Sem pestanejar, o arbitrário personagem produziu um vídeo
onde aparecia ao lado da trinca de filhos dizendo em alto e bom som, sem
gaguejar, simplesmente o seguinte: - EU QUERO QUE A HUMANIDADE SE FODA! E deu
uma banana que viralizou nas redes sociais mais agilmente até do que o próprio
coronavírus entre a população mundial. Depois, sempre grosseiro, foi até a
porta do palácio e comunicou à imprensa presente que: “O sangue é meu e ninguém
tasca”. “Isso é uma conspiração do Lelo,
Mória e Pritzel”. “Esquerdistas são vampiros e o meu sangue não vão beber”. A
discussão ganhou o mundo. Trump colocou um jatinho à disposição do salvador e
dos pesquisadores. Queria levá-los para morar com ele na Casa Branca. Putin
falou que o sangue do carnífice tinha que ser estatizado. Papa Francisco apelou
para os sentimentos cristãos do abestalhado desgovernante, mas nenhum
sentimento ele possuía. A Suprema Corte da nação recebeu uma infinidade de ações que
pediam desde a prisão do facínora até a sua hospitalização para doação
compulsória e completa do seu plasma. A ala de evangélicos que idolatrava o seu
líder cegamente passou a chamá-lo de MESSIAS BOLSO, juntando um nome bíblico
com o do local onde colocavam a grana dos fiéis.
Com terroristas
planejando o seqüestro de Messias, exércitos oficiais e de mercenários buscando
capturá-lo e bilionários oferecendo grandes recompensas por litros do seu
sangue, as milícias defensoras, os crentes, apoiadores e até a tríade de filhos
abandonaram o Bolso à própria sorte. Ele chorou copiosamente igual bebê cagado.

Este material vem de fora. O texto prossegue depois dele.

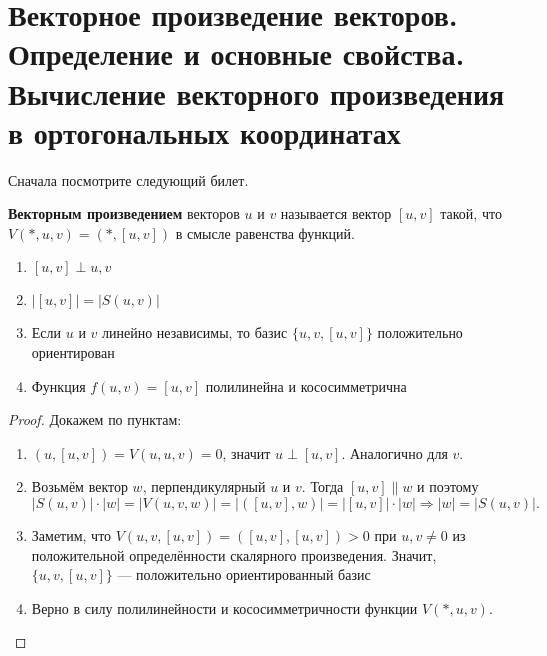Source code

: \section{Векторное произведение векторов. Определение и основные свойства. Вычисление векторного произведения в ортогональных координатах}

Сначала посмотрите следующий билет.

\begin{definition}
    \textbf{Векторным произведением} векторов $u$ и $v$ называется вектор $[u, v]$ такой\footnotemark, что $V(\ast, u, v) = (\ast, [u, v])$ в смысле равенства функций. 
\end{definition}


\begin{lemma}
    \begin{enumerate}
        \item $[u, v] \perp u, v$
        \item $\left|[u, v]\right| = |S(u, v)|$
        \item Если $u$ и $v$ линейно независимы, то базис $\{u, v, [u, v]\}$ положительно ориентирован
        \item Функция $f(u, v) = [u, v]$ полилинейна и кососимметрична
    \end{enumerate}
\end{lemma}

\begin{proof}
    Докажем по пунктам:
    \begin{enumerate}
        \item $(u, [u, v]) = V(u, u, v) = 0$, значит $u \perp [u, v]$. Аналогично для $v$.
        \item Возьмём вектор $w$, перпендикулярный $u$ и $v$. Тогда $[u, v] \parallel w$ и поэтому
            $$|S(u, v)| \cdot |w| = |V(u, v, w)| = |([u, v], w)| = |[u, v]|\cdot|w| \Rightarrow |w| = |S(u, v)|.$$
        \item Заметим, что $V(u, v, [u, v]) = ([u, v], [u, v]) > 0$ при $u, v \ne 0$ из положительной определённости скалярного произведения. Значит, $\{u, v, [u, v]\}$ --- положительно ориентированный базис
        \item Верно в силу полилинейности и кососимметричности функции $V(\ast, u, v)$.
    \end{enumerate}
\end{proof}

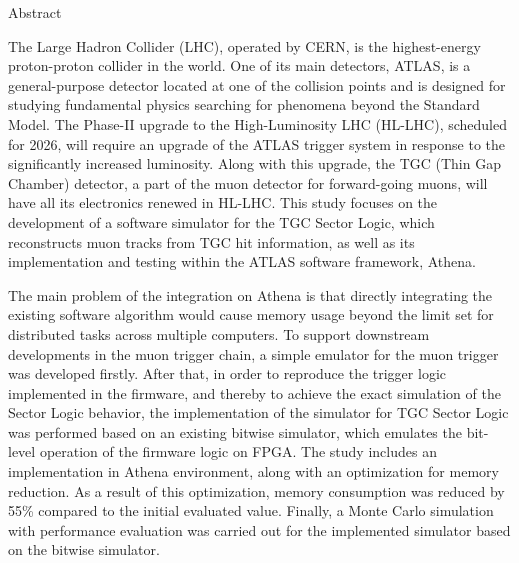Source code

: \begin{abstractpage}{Abstract}



    The Large Hadron Collider (LHC), operated by CERN, is the highest-energy proton-proton collider in the world. One of its main detectors, ATLAS, is a general-purpose detector located at one of the collision points and is designed for studying fundamental physics searching for phenomena beyond the Standard Model. The Phase-II upgrade to the High-Luminosity LHC (HL-LHC), scheduled for 2026, will require an upgrade of the ATLAS trigger system in response to the significantly increased luminosity. Along with this upgrade, the TGC (Thin Gap Chamber) detector, a part of the muon detector for forward-going muons, will have all its electronics renewed in HL-LHC. This study focuses on the development of a software simulator for the TGC Sector Logic, which reconstructs muon tracks from TGC hit information, as well as its implementation and testing within the ATLAS software framework, Athena.

    The main problem of the integration on Athena is that directly integrating the existing software algorithm would cause memory usage beyond the limit set for distributed tasks across multiple computers. To support downstream developments in the muon trigger chain, a simple emulator for the muon trigger was developed firstly. After that, in order to reproduce the trigger logic implemented in the firmware, and thereby to achieve the exact simulation of the Sector Logic behavior, the implementation of the simulator for TGC Sector Logic was performed based on an existing bitwise simulator, which emulates the bit-level operation of the firmware logic on FPGA. The study includes an implementation in Athena environment, along with an optimization for memory reduction. As a result of this optimization, memory consumption was reduced by 55\% compared to the initial evaluated value. Finally, a Monte Carlo simulation with performance evaluation was carried out for the implemented simulator based on the bitwise simulator.

\end{abstractpage}
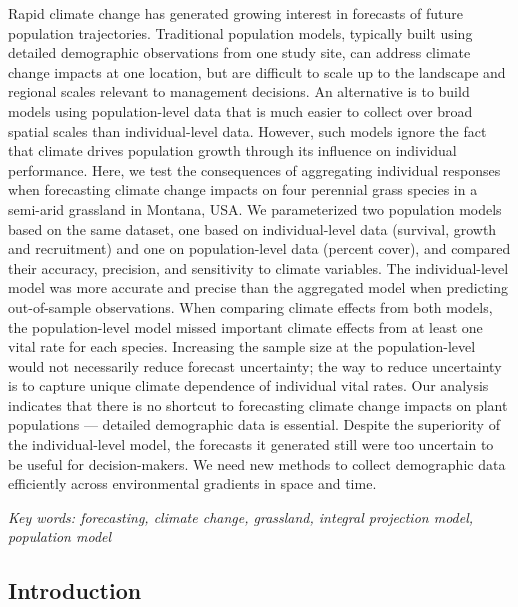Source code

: \documentclass[12pt,]{article}
\begin{document}
Rapid climate change has generated growing interest in forecasts of
future population trajectories. Traditional population models, typically
built using detailed demographic observations from one study site, can
address climate change impacts at one location, but are difficult to
scale up to the landscape and regional scales relevant to management
decisions. An alternative is to build models using population-level data
that is much easier to collect over broad spatial scales than
individual-level data. However, such models ignore the fact that climate
drives population growth through its influence on individual
performance. Here, we test the consequences of aggregating individual
responses when forecasting climate change impacts on four perennial
grass species in a semi-arid grassland in Montana, USA. We parameterized
two population models based on the same dataset, one based on
individual-level data (survival, growth and recruitment) and one on
population-level data (percent cover), and compared their accuracy,
precision, and sensitivity to climate variables. The individual-level
model was more accurate and precise than the aggregated model when
predicting out-of-sample observations. When comparing climate effects
from both models, the population-level model missed important climate
effects from at least one vital rate for each species. Increasing the
sample size at the population-level would not necessarily reduce
forecast uncertainty; the way to reduce uncertainty is to capture unique
climate dependence of individual vital rates. Our analysis indicates
that there is no shortcut to forecasting climate change impacts on plant
populations --- detailed demographic data is essential. Despite the
superiority of the individual-level model, the forecasts it generated
still were too uncertain to be useful for decision-makers. We need new
methods to collect demographic data efficiently across environmental
gradients in space and time.

\emph{Key words: forecasting, climate change, grassland, integral
projection model, population model}

\newpage{}

\subsection{Introduction}\label{introduction}
\end{document}
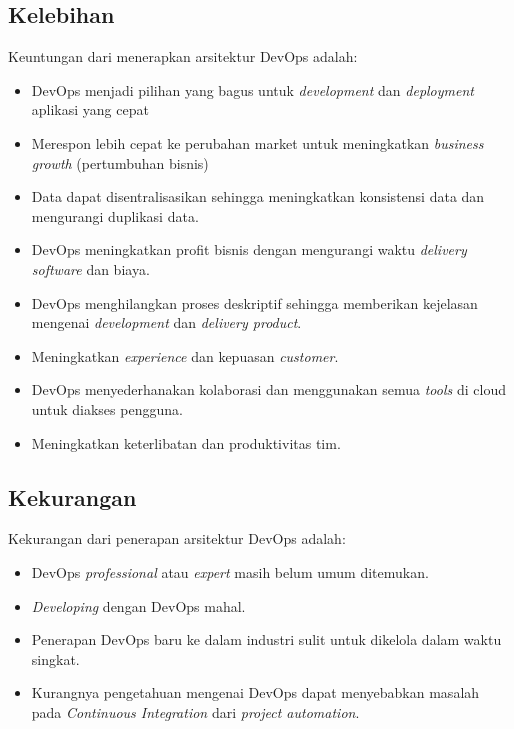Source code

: \subsection{Kelebihan}
Keuntungan dari menerapkan arsitektur DevOps adalah:
\begin{itemize}
	\item DevOps menjadi pilihan yang bagus untuk \textit{development} dan \textit{deployment} aplikasi yang cepat
	\item Merespon lebih cepat ke perubahan market untuk meningkatkan \textit{business growth} (pertumbuhan bisnis)
	\item Data dapat disentralisasikan sehingga meningkatkan konsistensi data dan mengurangi duplikasi data.
	\item DevOps meningkatkan profit bisnis dengan mengurangi waktu \textit{delivery software} dan biaya.
	\item DevOps menghilangkan proses deskriptif sehingga memberikan kejelasan mengenai \textit{development} dan \textit{delivery product}.
	\item Meningkatkan \textit{experience} dan kepuasan \textit{customer}.
	\item DevOps menyederhanakan kolaborasi dan menggunakan semua \textit{tools} di cloud untuk diakses pengguna.
	\item Meningkatkan keterlibatan dan produktivitas tim.
\end{itemize}
\subsection{Kekurangan}
Kekurangan dari penerapan arsitektur DevOps adalah:
\begin{itemize}
	\item DevOps \textit{professional} atau \textit{expert} masih belum umum ditemukan.
	\item \textit{Developing} dengan DevOps mahal.
	\item Penerapan DevOps baru ke dalam industri sulit untuk dikelola dalam waktu singkat.
	\item 	Kurangnya pengetahuan mengenai DevOps dapat menyebabkan masalah pada \textit{Continuous Integration} dari \textit{project automation}.
\end{itemize}
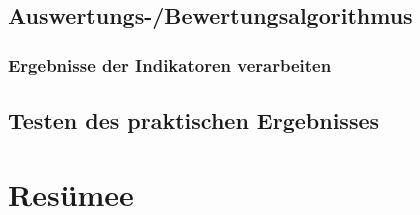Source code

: \documentclass[12pt]{article}
\begin{document}
\subsection{Auswertungs-/Bewertungsalgorithmus}
	\subsubsection{Ergebnisse der Indikatoren verarbeiten}
\subsection{Testen des praktischen Ergebnisses}
\section{Resümee}



\nocite{*}
\printbibliography[heading=bibintoc,title=Literaturverzeichnis,notkeyword={picture}]
\printbibliography[heading=bibintoc,title=Bildverzeichnis,keyword={picture}]
\end{document}
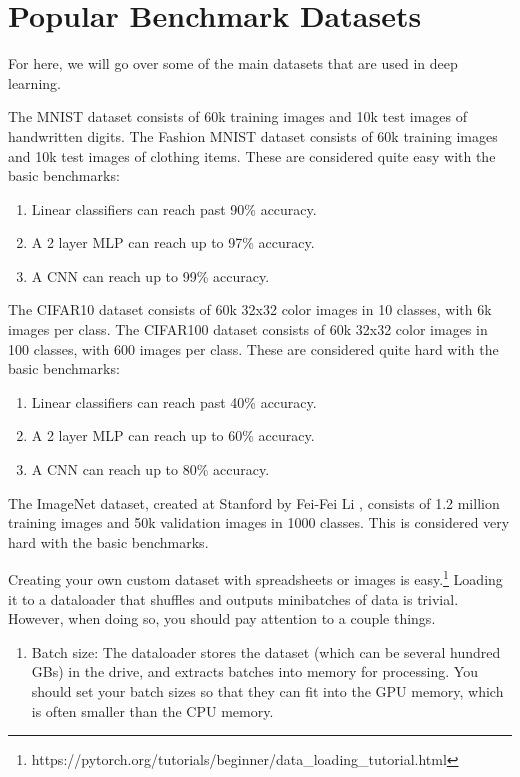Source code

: \section{Popular Benchmark Datasets} 

  For here, we will go over some of the main datasets that are used in deep learning. 

  \begin{definition}
    \label{def:mnist-and-fashion-mnist}
    The MNIST dataset consists of 60k training images and 10k test images of handwritten digits. The Fashion MNIST dataset consists of 60k training images and 10k test images of clothing items. These are considered quite easy with the basic benchmarks: 
    \begin{enumerate} 
      \item Linear classifiers can reach past 90\% accuracy. 
      \item A 2 layer MLP can reach up to 97\% accuracy. 
      \item A CNN can reach up to 99\% accuracy. 
    \end{enumerate}
  \end{definition}

  \begin{definition}
    \label{def:cifar10-and-cifar-100}
    The CIFAR10 dataset consists of 60k 32x32 color images in 10 classes, with 6k images per class. The CIFAR100 dataset consists of 60k 32x32 color images in 100 classes, with 600 images per class. These are considered quite hard with the basic benchmarks: 
    \begin{enumerate} 
      \item Linear classifiers can reach past 40\% accuracy. 
      \item A 2 layer MLP can reach up to 60\% accuracy. 
      \item A CNN can reach up to 80\% accuracy. 
    \end{enumerate}
  \end{definition}

  \begin{definition}[ImageNet]
    \label{def:imagenet}
    The ImageNet dataset, created at Stanford by Fei-Fei Li \cite{ImageNet}, consists of 1.2 million training images and 50k validation images in 1000 classes. This is considered very hard with the basic benchmarks. 
  \end{definition}

  Creating your own custom dataset with spreadsheets or images is easy.\footnote{https://pytorch.org/tutorials/beginner/data\_loading\_tutorial.html} Loading it to a dataloader that shuffles and outputs minibatches of data is trivial. However, when doing so, you should pay attention to a couple things. 
  \begin{enumerate} 
    \item Batch size: The dataloader stores the dataset (which can be several hundred GBs) in the drive, and extracts batches into memory for processing. You should set your batch sizes so that they can fit into the GPU memory, which is often smaller than the CPU memory. 
  \end{enumerate}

Mas antes que algo lhe acontecesse, com tanta agonia imperando foi inevitável surgir
uma conflagração mundial. Ninguém sabe quem começou, mas de repente a Índia
estava em guerra com o Paquistão, EUA com a China, Israel com a Palestina,
Coréia do Norte com o Japão. Os países da Europa, América do Sul e África
brigaram entre si e o Irã com os Árabes. Ninguém se lembrou de invadir a
Venezuela, que ficou eternamente aguardando os inimigos, vigiando seu petróleo.
Só Cuba permaneceu neutra, colocando Mais Médicos à disposição da humanidade. O
conflito se espalhou para todos os cantos do planeta, que foi praticamente arrasado
e a vida nele extinta.
Quando as
contendas cessaram, não havia sobrado gente nem vírus, animais ou natureza. Só
uma certeza pairava no ar: às vezes a cura é muito pior do que a doença!